- Source data:
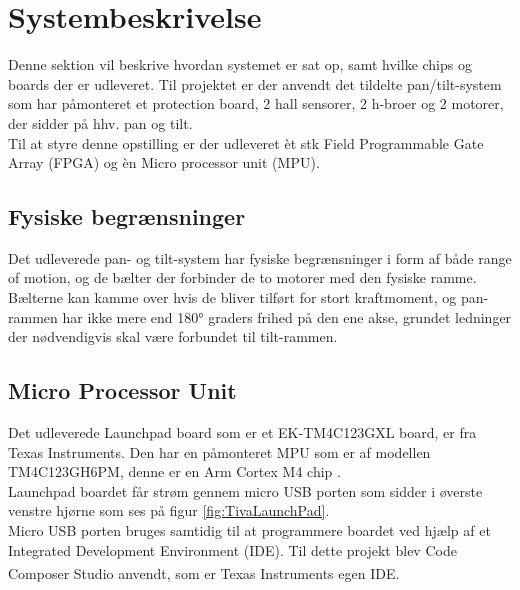 \section{Systembeskrivelse}
Denne sektion vil beskrive hvordan systemet er sat op, samt hvilke chips og boards der er udleveret.
Til projektet er der anvendt det tildelte pan/tilt-system som har påmonteret et protection board, 2 hall sensorer, 2 h-broer og 2 motorer, der sidder på hhv. pan og tilt.\\
Til at styre denne opstilling er der udleveret èt stk Field Programmable Gate Array (FPGA) og èn Micro processor unit (MPU).
\\

\subsection{Fysiske begrænsninger}

Det udleverede pan- og tilt-system har fysiske begrænsninger i form af både range of motion, og de bælter der forbinder de to motorer med den fysiske ramme. Bælterne kan kamme over hvis de bliver tilført for stort kraftmoment, og pan-rammen har ikke mere end 180° graders frihed på den ene akse, grundet ledninger der nødvendigvis skal være forbundet til tilt-rammen.

\subsection{Micro Processor Unit}
Det udleverede Launchpad board som er et EK-TM4C123GXL board, er fra Texas Instruments. Den har en påmonteret MPU som er af modellen TM4C123GH6PM, denne er en Arm Cortex M4 chip \cite{TM4C123GH6PMDatasheet}.\\
Launchpad boardet får strøm gennem micro USB porten som sidder i øverste venstre hjørne som ses på figur \ref{fig:TivaLaunchPad}.\\
Micro USB porten bruges samtidig til at programmere boardet ved hjælp af et Integrated Development Environment (IDE). Til dette projekt blev Code Composer Studio \textsuperscript{\texttrademark} anvendt, som er Texas Instruments egen IDE.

- Problem details:
The word "motorer" appears in some lines above. Return every one of those lines.

- Response to this task:
Til projektet er der anvendt det tildelte pan/tilt-system som har påmonteret et protection board, 2 hall sensorer, 2 h-broer og 2 motorer, der sidder på hhv. pan og tilt.\\
Det udleverede pan- og tilt-system har fysiske begrænsninger i form af både range of motion, og de bælter der forbinder de to motorer med den fysiske ramme. Bælterne kan kamme over hvis de bliver tilført for stort kraftmoment, og pan-rammen har ikke mere end 180° graders frihed på den ene akse, grundet ledninger der nødvendigvis skal være forbundet til tilt-rammen.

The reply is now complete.